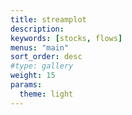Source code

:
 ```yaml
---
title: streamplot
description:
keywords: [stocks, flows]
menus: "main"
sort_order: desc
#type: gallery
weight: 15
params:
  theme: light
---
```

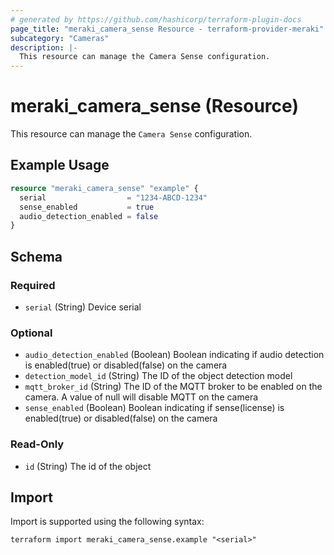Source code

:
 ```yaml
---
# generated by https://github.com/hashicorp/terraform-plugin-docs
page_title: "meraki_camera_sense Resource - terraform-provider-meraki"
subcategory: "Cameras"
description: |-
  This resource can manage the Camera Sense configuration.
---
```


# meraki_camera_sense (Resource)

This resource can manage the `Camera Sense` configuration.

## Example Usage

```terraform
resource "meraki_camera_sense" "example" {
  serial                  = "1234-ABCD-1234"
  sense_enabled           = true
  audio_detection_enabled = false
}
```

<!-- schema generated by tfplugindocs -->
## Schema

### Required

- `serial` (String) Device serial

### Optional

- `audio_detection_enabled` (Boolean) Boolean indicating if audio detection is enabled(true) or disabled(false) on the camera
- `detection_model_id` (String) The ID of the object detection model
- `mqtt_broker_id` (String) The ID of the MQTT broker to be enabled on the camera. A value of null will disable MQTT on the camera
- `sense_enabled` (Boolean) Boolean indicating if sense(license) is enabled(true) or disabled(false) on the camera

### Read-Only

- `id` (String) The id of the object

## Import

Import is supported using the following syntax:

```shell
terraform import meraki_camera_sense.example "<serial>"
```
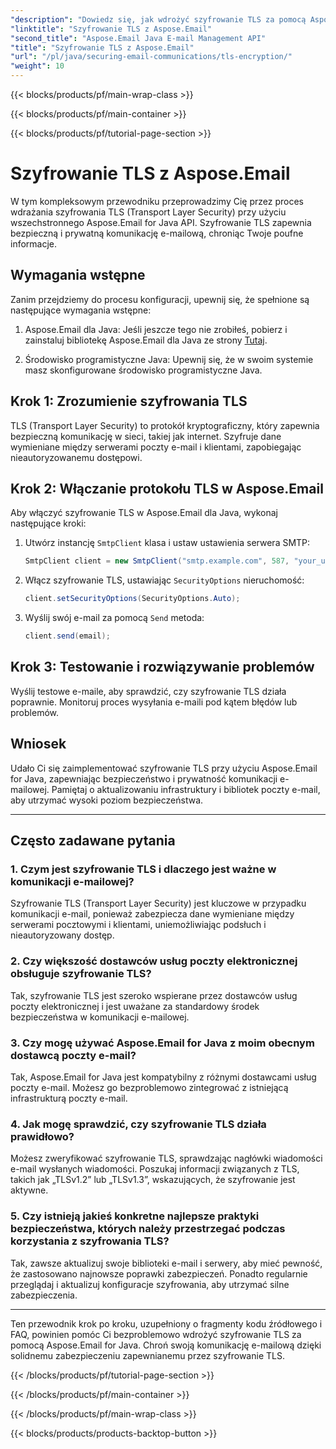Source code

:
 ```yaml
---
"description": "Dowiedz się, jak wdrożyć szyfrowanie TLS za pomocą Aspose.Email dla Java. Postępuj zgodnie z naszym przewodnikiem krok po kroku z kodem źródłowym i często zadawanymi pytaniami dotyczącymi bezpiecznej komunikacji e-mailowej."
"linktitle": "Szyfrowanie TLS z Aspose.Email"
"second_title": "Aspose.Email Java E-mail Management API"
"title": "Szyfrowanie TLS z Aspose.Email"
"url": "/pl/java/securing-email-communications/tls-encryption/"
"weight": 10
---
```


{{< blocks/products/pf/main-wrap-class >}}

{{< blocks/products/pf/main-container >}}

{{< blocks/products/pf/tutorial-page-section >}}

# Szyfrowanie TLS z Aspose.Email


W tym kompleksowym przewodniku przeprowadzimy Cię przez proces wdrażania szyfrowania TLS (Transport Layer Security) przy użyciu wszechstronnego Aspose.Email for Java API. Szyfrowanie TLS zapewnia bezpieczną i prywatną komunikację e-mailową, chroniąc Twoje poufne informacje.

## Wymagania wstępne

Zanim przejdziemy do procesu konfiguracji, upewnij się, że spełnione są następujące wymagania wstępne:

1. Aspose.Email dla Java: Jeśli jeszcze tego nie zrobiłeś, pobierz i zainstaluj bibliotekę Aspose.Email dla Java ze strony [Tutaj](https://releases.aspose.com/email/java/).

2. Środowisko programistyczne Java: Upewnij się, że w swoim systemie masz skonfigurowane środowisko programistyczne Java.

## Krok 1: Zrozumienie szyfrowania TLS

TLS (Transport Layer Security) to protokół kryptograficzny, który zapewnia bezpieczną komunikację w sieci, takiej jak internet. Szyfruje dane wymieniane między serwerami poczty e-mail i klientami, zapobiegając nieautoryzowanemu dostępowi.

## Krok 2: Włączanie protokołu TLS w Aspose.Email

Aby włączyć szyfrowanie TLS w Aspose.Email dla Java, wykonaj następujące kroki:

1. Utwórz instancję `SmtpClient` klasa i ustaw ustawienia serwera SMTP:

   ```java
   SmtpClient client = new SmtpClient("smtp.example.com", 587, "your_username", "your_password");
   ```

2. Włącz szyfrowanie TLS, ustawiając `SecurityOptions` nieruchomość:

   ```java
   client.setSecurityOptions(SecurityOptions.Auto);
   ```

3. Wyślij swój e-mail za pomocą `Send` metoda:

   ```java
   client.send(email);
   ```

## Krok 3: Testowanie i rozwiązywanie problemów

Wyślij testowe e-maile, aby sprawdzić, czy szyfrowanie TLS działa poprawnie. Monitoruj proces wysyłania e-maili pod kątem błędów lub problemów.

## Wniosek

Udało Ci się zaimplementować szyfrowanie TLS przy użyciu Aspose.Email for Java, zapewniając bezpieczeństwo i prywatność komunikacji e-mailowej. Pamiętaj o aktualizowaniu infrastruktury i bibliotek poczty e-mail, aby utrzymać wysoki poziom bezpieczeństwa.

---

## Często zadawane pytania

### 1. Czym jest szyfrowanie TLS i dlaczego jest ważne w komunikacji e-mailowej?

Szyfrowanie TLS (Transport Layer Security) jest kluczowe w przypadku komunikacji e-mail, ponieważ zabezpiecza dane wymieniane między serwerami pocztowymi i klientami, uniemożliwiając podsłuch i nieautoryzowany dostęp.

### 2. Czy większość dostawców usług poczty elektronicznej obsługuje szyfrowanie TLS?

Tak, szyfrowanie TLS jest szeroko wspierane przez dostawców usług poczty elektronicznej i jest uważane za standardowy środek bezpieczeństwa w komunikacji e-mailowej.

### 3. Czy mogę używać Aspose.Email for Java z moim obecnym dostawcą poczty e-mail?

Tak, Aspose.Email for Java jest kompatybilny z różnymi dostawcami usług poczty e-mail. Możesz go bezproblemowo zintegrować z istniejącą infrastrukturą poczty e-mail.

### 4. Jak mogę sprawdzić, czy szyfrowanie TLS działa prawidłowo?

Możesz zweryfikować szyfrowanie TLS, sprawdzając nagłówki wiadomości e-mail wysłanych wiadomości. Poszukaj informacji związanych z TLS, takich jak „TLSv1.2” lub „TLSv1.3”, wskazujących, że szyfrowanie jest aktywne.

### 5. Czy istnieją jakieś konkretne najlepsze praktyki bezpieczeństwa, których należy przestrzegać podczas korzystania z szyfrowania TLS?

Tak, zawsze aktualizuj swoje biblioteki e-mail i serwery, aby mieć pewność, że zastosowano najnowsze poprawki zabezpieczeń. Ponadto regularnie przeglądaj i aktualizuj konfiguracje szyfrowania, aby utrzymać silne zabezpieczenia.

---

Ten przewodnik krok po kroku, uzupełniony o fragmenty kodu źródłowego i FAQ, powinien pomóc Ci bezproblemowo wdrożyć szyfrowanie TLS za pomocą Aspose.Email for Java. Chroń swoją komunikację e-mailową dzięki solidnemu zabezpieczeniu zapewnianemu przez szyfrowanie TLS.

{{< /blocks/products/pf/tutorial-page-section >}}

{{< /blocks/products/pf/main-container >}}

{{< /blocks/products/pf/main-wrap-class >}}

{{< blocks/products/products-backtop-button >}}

++++

Without changing a single word, set down all of the material again and leave out its pictures.

Source code

:
 ```yaml
---
title: streamplot
description:
keywords: [stocks, flows]
menus: "main"
sort_order: desc
#type: gallery
weight: 15
params:
  theme: light
---
```

Source code

:
 ```yaml
---
# generated by https://github.com/hashicorp/terraform-plugin-docs
page_title: "meraki_camera_sense Resource - terraform-provider-meraki"
subcategory: "Cameras"
description: |-
  This resource can manage the Camera Sense configuration.
---
```


# meraki_camera_sense (Resource)

This resource can manage the `Camera Sense` configuration.

## Example Usage

```terraform
resource "meraki_camera_sense" "example" {
  serial                  = "1234-ABCD-1234"
  sense_enabled           = true
  audio_detection_enabled = false
}
```

<!-- schema generated by tfplugindocs -->
## Schema

### Required

- `serial` (String) Device serial

### Optional

- `audio_detection_enabled` (Boolean) Boolean indicating if audio detection is enabled(true) or disabled(false) on the camera
- `detection_model_id` (String) The ID of the object detection model
- `mqtt_broker_id` (String) The ID of the MQTT broker to be enabled on the camera. A value of null will disable MQTT on the camera
- `sense_enabled` (Boolean) Boolean indicating if sense(license) is enabled(true) or disabled(false) on the camera

### Read-Only

- `id` (String) The id of the object

## Import

Import is supported using the following syntax:

```shell
terraform import meraki_camera_sense.example "<serial>"
```
Source code

:
 ```yaml
---
"description": "Dowiedz się, jak wdrożyć szyfrowanie TLS za pomocą Aspose.Email dla Java. Postępuj zgodnie z naszym przewodnikiem krok po kroku z kodem źródłowym i często zadawanymi pytaniami dotyczącymi bezpiecznej komunikacji e-mailowej."
"linktitle": "Szyfrowanie TLS z Aspose.Email"
"second_title": "Aspose.Email Java E-mail Management API"
"title": "Szyfrowanie TLS z Aspose.Email"
"url": "/pl/java/securing-email-communications/tls-encryption/"
"weight": 10
---
```


{{< blocks/products/pf/main-wrap-class >}}

{{< blocks/products/pf/main-container >}}

{{< blocks/products/pf/tutorial-page-section >}}

# Szyfrowanie TLS z Aspose.Email


W tym kompleksowym przewodniku przeprowadzimy Cię przez proces wdrażania szyfrowania TLS (Transport Layer Security) przy użyciu wszechstronnego Aspose.Email for Java API. Szyfrowanie TLS zapewnia bezpieczną i prywatną komunikację e-mailową, chroniąc Twoje poufne informacje.

## Wymagania wstępne

Zanim przejdziemy do procesu konfiguracji, upewnij się, że spełnione są następujące wymagania wstępne:

1. Aspose.Email dla Java: Jeśli jeszcze tego nie zrobiłeś, pobierz i zainstaluj bibliotekę Aspose.Email dla Java ze strony [Tutaj](https://releases.aspose.com/email/java/).

2. Środowisko programistyczne Java: Upewnij się, że w swoim systemie masz skonfigurowane środowisko programistyczne Java.

## Krok 1: Zrozumienie szyfrowania TLS

TLS (Transport Layer Security) to protokół kryptograficzny, który zapewnia bezpieczną komunikację w sieci, takiej jak internet. Szyfruje dane wymieniane między serwerami poczty e-mail i klientami, zapobiegając nieautoryzowanemu dostępowi.

## Krok 2: Włączanie protokołu TLS w Aspose.Email

Aby włączyć szyfrowanie TLS w Aspose.Email dla Java, wykonaj następujące kroki:

1. Utwórz instancję `SmtpClient` klasa i ustaw ustawienia serwera SMTP:

   ```java
   SmtpClient client = new SmtpClient("smtp.example.com", 587, "your_username", "your_password");
   ```

2. Włącz szyfrowanie TLS, ustawiając `SecurityOptions` nieruchomość:

   ```java
   client.setSecurityOptions(SecurityOptions.Auto);
   ```

3. Wyślij swój e-mail za pomocą `Send` metoda:

   ```java
   client.send(email);
   ```

## Krok 3: Testowanie i rozwiązywanie problemów

Wyślij testowe e-maile, aby sprawdzić, czy szyfrowanie TLS działa poprawnie. Monitoruj proces wysyłania e-maili pod kątem błędów lub problemów.

## Wniosek

Udało Ci się zaimplementować szyfrowanie TLS przy użyciu Aspose.Email for Java, zapewniając bezpieczeństwo i prywatność komunikacji e-mailowej. Pamiętaj o aktualizowaniu infrastruktury i bibliotek poczty e-mail, aby utrzymać wysoki poziom bezpieczeństwa.

---

## Często zadawane pytania

### 1. Czym jest szyfrowanie TLS i dlaczego jest ważne w komunikacji e-mailowej?

Szyfrowanie TLS (Transport Layer Security) jest kluczowe w przypadku komunikacji e-mail, ponieważ zabezpiecza dane wymieniane między serwerami pocztowymi i klientami, uniemożliwiając podsłuch i nieautoryzowany dostęp.

### 2. Czy większość dostawców usług poczty elektronicznej obsługuje szyfrowanie TLS?

Tak, szyfrowanie TLS jest szeroko wspierane przez dostawców usług poczty elektronicznej i jest uważane za standardowy środek bezpieczeństwa w komunikacji e-mailowej.

### 3. Czy mogę używać Aspose.Email for Java z moim obecnym dostawcą poczty e-mail?

Tak, Aspose.Email for Java jest kompatybilny z różnymi dostawcami usług poczty e-mail. Możesz go bezproblemowo zintegrować z istniejącą infrastrukturą poczty e-mail.

### 4. Jak mogę sprawdzić, czy szyfrowanie TLS działa prawidłowo?

Możesz zweryfikować szyfrowanie TLS, sprawdzając nagłówki wiadomości e-mail wysłanych wiadomości. Poszukaj informacji związanych z TLS, takich jak „TLSv1.2” lub „TLSv1.3”, wskazujących, że szyfrowanie jest aktywne.

### 5. Czy istnieją jakieś konkretne najlepsze praktyki bezpieczeństwa, których należy przestrzegać podczas korzystania z szyfrowania TLS?

Tak, zawsze aktualizuj swoje biblioteki e-mail i serwery, aby mieć pewność, że zastosowano najnowsze poprawki zabezpieczeń. Ponadto regularnie przeglądaj i aktualizuj konfiguracje szyfrowania, aby utrzymać silne zabezpieczenia.

---

Ten przewodnik krok po kroku, uzupełniony o fragmenty kodu źródłowego i FAQ, powinien pomóc Ci bezproblemowo wdrożyć szyfrowanie TLS za pomocą Aspose.Email for Java. Chroń swoją komunikację e-mailową dzięki solidnemu zabezpieczeniu zapewnianemu przez szyfrowanie TLS.

{{< /blocks/products/pf/tutorial-page-section >}}

{{< /blocks/products/pf/main-container >}}

{{< /blocks/products/pf/main-wrap-class >}}

{{< blocks/products/products-backtop-button >}}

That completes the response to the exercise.